Input for this task:

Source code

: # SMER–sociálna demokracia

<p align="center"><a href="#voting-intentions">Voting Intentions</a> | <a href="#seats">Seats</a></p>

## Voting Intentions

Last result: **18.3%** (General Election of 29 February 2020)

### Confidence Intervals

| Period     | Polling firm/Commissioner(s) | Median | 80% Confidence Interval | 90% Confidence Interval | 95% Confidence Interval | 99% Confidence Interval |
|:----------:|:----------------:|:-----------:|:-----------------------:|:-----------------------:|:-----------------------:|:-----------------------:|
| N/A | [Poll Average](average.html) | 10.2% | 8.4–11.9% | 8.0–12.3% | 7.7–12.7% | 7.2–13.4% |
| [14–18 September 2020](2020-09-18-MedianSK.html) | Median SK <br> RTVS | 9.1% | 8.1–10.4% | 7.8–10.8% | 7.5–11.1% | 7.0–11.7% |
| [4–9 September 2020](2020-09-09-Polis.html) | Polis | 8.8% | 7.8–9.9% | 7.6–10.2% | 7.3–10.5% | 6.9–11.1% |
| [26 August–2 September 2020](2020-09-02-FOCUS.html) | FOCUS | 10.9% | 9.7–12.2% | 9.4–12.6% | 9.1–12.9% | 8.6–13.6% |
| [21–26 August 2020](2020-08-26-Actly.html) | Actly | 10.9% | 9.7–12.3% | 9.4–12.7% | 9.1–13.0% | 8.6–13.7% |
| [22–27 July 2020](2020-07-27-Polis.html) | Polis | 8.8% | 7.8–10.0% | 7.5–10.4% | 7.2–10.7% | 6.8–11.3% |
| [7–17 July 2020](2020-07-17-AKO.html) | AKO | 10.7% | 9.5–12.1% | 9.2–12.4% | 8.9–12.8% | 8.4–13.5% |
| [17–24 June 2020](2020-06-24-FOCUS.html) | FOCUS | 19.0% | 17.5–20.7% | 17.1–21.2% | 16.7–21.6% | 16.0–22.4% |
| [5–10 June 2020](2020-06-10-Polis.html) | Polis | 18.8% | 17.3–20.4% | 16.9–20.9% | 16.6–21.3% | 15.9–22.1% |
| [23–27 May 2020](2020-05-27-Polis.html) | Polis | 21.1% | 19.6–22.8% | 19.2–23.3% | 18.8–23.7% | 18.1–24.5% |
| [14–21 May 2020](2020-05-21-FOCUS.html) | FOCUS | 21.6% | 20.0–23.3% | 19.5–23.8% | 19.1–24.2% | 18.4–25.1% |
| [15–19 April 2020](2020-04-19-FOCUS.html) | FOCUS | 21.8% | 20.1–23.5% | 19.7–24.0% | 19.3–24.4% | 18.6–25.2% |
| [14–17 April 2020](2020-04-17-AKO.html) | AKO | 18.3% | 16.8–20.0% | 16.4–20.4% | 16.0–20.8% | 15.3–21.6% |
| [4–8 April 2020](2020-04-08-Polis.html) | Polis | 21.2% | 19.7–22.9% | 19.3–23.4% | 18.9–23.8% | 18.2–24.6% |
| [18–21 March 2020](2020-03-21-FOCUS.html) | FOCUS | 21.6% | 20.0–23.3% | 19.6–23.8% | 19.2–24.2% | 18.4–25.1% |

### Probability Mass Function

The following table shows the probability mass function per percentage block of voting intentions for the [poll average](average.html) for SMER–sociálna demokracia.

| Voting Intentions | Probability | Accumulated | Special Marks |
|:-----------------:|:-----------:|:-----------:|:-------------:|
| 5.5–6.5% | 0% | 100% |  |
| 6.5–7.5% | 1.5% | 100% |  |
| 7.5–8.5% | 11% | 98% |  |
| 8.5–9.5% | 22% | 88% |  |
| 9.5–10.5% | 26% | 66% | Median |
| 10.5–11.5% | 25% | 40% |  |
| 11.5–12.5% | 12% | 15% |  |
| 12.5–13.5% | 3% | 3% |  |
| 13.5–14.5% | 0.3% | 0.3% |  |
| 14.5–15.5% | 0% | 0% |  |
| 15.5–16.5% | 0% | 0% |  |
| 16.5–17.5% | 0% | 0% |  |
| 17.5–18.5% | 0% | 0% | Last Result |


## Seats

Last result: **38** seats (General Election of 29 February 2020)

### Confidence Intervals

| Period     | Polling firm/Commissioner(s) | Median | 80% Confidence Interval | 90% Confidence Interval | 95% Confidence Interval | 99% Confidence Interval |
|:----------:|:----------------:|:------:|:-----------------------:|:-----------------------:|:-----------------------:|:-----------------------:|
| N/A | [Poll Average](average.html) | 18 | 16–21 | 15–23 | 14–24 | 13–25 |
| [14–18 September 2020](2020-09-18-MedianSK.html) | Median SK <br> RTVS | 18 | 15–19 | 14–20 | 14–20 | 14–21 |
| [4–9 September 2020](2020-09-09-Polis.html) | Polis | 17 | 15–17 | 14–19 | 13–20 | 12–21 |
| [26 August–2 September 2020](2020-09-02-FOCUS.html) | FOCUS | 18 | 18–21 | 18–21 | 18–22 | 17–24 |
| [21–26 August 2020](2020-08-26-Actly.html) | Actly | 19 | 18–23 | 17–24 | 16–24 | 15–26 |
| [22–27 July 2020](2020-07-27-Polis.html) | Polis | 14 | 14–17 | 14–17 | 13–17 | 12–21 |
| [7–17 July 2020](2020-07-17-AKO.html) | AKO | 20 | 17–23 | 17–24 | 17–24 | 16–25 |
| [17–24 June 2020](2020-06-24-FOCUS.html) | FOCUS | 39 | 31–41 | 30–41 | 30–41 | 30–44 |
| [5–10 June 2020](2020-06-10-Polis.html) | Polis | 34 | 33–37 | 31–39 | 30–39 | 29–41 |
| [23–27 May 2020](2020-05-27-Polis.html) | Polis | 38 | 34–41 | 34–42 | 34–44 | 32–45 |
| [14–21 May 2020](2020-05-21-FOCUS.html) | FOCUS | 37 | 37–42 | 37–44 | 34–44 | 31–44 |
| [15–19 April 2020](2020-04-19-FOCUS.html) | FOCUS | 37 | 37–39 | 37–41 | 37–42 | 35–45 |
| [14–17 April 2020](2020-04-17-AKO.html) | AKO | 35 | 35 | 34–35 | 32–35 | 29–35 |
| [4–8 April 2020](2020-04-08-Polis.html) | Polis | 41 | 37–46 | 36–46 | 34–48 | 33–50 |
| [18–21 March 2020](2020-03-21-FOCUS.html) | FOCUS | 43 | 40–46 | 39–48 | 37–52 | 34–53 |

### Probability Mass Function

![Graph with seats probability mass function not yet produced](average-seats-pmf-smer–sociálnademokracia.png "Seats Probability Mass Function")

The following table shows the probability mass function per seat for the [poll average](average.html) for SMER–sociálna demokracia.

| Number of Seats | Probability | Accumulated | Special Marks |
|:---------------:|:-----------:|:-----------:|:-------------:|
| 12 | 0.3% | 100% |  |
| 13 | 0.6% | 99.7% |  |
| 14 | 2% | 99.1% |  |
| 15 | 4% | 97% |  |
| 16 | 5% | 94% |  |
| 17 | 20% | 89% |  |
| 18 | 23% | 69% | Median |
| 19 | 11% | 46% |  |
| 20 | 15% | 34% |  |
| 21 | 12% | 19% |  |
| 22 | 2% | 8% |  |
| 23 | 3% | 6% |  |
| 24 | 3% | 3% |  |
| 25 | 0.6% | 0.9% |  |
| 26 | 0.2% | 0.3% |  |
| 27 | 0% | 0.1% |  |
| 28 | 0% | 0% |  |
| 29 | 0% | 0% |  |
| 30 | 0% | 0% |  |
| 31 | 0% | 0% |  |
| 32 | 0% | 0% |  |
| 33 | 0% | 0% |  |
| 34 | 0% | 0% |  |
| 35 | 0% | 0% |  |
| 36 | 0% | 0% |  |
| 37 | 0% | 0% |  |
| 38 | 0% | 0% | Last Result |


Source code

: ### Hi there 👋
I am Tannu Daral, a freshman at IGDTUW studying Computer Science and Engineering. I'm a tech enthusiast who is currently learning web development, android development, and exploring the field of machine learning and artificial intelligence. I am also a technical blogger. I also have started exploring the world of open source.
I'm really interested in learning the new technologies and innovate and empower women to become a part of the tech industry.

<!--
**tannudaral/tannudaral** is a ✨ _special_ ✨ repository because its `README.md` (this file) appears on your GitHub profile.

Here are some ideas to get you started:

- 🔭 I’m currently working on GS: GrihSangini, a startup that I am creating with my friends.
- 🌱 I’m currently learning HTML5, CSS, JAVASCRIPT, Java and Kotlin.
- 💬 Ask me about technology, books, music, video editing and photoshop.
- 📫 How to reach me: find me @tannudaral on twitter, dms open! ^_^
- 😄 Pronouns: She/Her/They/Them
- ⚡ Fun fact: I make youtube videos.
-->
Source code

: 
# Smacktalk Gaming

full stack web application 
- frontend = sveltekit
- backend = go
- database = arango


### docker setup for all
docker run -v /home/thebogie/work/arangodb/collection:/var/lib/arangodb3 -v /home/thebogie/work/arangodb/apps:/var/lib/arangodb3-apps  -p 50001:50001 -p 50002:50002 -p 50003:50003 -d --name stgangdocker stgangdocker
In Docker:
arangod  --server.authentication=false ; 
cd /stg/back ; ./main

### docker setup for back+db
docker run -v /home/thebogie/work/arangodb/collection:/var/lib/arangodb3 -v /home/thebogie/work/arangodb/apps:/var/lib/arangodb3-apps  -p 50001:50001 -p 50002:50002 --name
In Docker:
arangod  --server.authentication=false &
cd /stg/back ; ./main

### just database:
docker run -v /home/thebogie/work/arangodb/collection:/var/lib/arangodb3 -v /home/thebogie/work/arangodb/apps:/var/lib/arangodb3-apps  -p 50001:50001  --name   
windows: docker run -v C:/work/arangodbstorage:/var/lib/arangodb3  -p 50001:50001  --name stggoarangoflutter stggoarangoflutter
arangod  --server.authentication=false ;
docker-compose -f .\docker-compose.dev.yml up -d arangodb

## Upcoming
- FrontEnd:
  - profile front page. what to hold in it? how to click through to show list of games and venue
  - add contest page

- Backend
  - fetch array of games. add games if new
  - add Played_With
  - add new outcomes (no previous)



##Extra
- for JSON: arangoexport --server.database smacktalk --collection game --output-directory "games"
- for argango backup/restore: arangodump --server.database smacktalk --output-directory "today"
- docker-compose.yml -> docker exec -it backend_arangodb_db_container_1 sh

Assignment: Wherever a line in the records contains the word "apps", copy that line.

Reply:
docker run -v /home/thebogie/work/arangodb/collection:/var/lib/arangodb3 -v /home/thebogie/work/arangodb/apps:/var/lib/arangodb3-apps  -p 50001:50001 -p 50002:50002 -p 50003:50003 -d --name stgangdocker stgangdocker
docker run -v /home/thebogie/work/arangodb/collection:/var/lib/arangodb3 -v /home/thebogie/work/arangodb/apps:/var/lib/arangodb3-apps  -p 50001:50001 -p 50002:50002 --name
docker run -v /home/thebogie/work/arangodb/collection:/var/lib/arangodb3 -v /home/thebogie/work/arangodb/apps:/var/lib/arangodb3-apps  -p 50001:50001  --name   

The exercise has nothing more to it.